Beef looked thoughtful. "Oh yeah," he said. Then his face brightened. "Don't worry, Neil. I can fix it for you," he said.
"You can?" I said. "How?"
"I've done it a hundred times. I got a friend, works in the guidance counselor's office during his free period. When the cut slips come in, he makes yours disappear, that's all. That way they never get to Guttag's office, and they never get sent home, either."
"No kidding." In spite of myself, I was feeling as if someone had given me a little bouquet of hope.
"Only thing is, I got to give my friend two dollars."
Leave it to Beef to try to make a little money on other people's misfortunes. He was probably going to keep one dollar himself. Maybe both.
I then remembered I didn't have two dollars. "I only have one dollar," I said.
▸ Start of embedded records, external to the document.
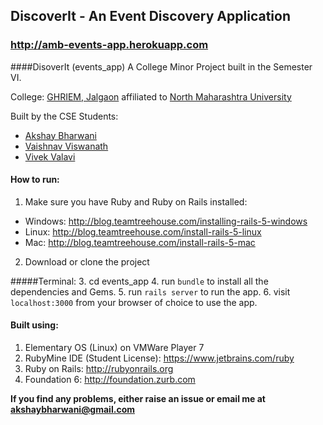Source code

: ## DiscoverIt - An Event Discovery Application
### http://amb-events-app.herokuapp.com
####DisoverIt (events_app)
A College Minor Project built in the Semester VI.

College: [GHRIEM, Jalgaon](ghriemjal.raisoni.net) affiliated to [North Maharashtra University](nmu.ac.in)

Built by the CSE Students:
* [Akshay Bharwani](https://github.com/akshaybharwani)
* [Vaishnav Viswanath]()
* [Vivek Valavi]()

#### How to run:
1. Make sure you have Ruby and Ruby on Rails installed: 
  * Windows: http://blog.teamtreehouse.com/installing-rails-5-windows
  * Linux: http://blog.teamtreehouse.com/install-rails-5-linux
  * Mac: http://blog.teamtreehouse.com/install-rails-5-mac
2. Download or clone the project

#####Terminal:
3.     cd events_app
4. run `bundle` to install all the dependencies and Gems.
5. run `rails server` to run the app.
6. visit `localhost:3000` from your browser of choice to use the app.

#### Built using:
1. Elementary OS (Linux) on VMWare Player 7
2. RubyMine IDE (Student License): https://www.jetbrains.com/ruby
3. Ruby on Rails: http://rubyonrails.org 
3. Foundation 6: http://foundation.zurb.com

**If you find any problems, either raise an issue or email me at akshaybharwani@gmail.com**
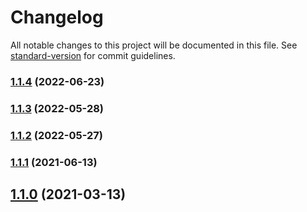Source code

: # Changelog

All notable changes to this project will be documented in this file. See [standard-version](https://github.com/conventional-changelog/standard-version) for commit guidelines.

### [1.1.4](https://github.com/iniva/action-repository-dispatch/compare/v1.1.3...v1.1.4) (2022-06-23)

### [1.1.3](https://github.com/iniva/action-repository-dispatch/compare/v1.1.2...v1.1.3) (2022-05-28)

### [1.1.2](https://github.com/iniva/action-repository-dispatch/compare/v1.1.1...v1.1.2) (2022-05-27)

### [1.1.1](https://github.com/iniva/action-repository-dispatch/compare/v1.1.0...v1.1.1) (2021-06-13)

## [1.1.0](https://github.com/iniva/action-repository-dispatch/compare/v1.0.0...v1.1.0) (2021-03-13)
If I'd gone to the cafeteria and eaten lunch today, I wouldn't even have had that.
"Okay, just this once, as a special favor to me, maybe he'll do it for only one dollar," Beef said, and he snapped the money right out of my hand the minute I took it out of my pocket.
"Are you sure you can take care of it?" I asked.
"Good as done, Neil, rest your mind and keep cool," he said, and he tucked the dollar into his wallet and pushed the wallet into his back pocket.
"Thanks, Beef," I said, and the truth is, I felt much better. Dummy that I am, I actually trusted him.